Exercise directions ▸ Where the records below have a line with "DBManager", that line is to be copied.

Plain-text document sources:

--*--

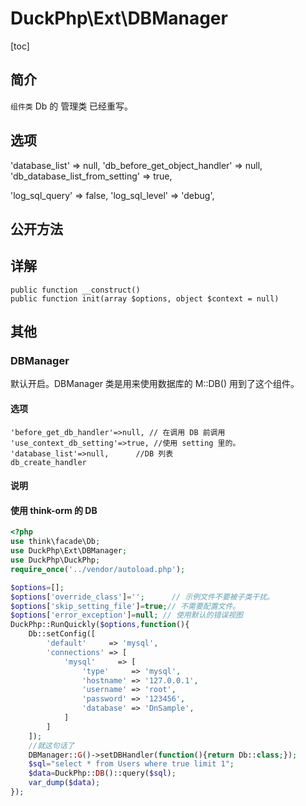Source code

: # DuckPhp\Ext\DBManager
[toc]

## 简介
`组件类` Db 的 管理类 已经重写。
## 选项

'database_list' => null,
'db_before_get_object_handler' => null,
'db_database_list_from_setting' => true,

'log_sql_query' => false,
'log_sql_level' => 'debug',

## 公开方法


## 详解

    public function __construct()
    public function init(array $options, object $context = null)

## 其他
### DBManager

默认开启。DBManager 类是用来使用数据库的
M::DB() 用到了这个组件。
#### 选项

    'before_get_db_handler'=>null, // 在调用 DB 前调用
    'use_context_db_setting'=>true, //使用 setting 里的。
    'database_list'=>null,      //DB 列表
    db_create_handler
#### 说明


#### 使用 think-orm 的 DB

```php
<?php
use think\facade\Db;
use DuckPhp\Ext\DBManager;
use DuckPhp\DuckPhp;
require_once('../vendor/autoload.php');

$options=[];
$options['override_class']='';      // 示例文件不要被子类干扰。
$options['skip_setting_file']=true;// 不需要配置文件。
$options['error_exception']=null; // 使用默认的错误视图
DuckPhp::RunQuickly($options,function(){
    Db::setConfig([
        'default'     => 'mysql',
        'connections' => [
            'mysql'     => [
                'type'     => 'mysql',
                'hostname' => '127.0.0.1',
                'username' => 'root',
                'password' => '123456',
                'database' => 'DnSample',
            ]
        ]
    ]);
    //就这句话了
    DBManager::G()->setDBHandler(function(){return Db::class;});
    $sql="select * from Users where true limit 1";
    $data=DuckPhp::DB()::query($sql);
    var_dump($data);
});

```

--*--

Task result ▸
: # DuckPhp\Ext\DBManager
### DBManager
默认开启。DBManager 类是用来使用数据库的
use DuckPhp\Ext\DBManager;
    DBManager::G()->setDBHandler(function(){return Db::class;});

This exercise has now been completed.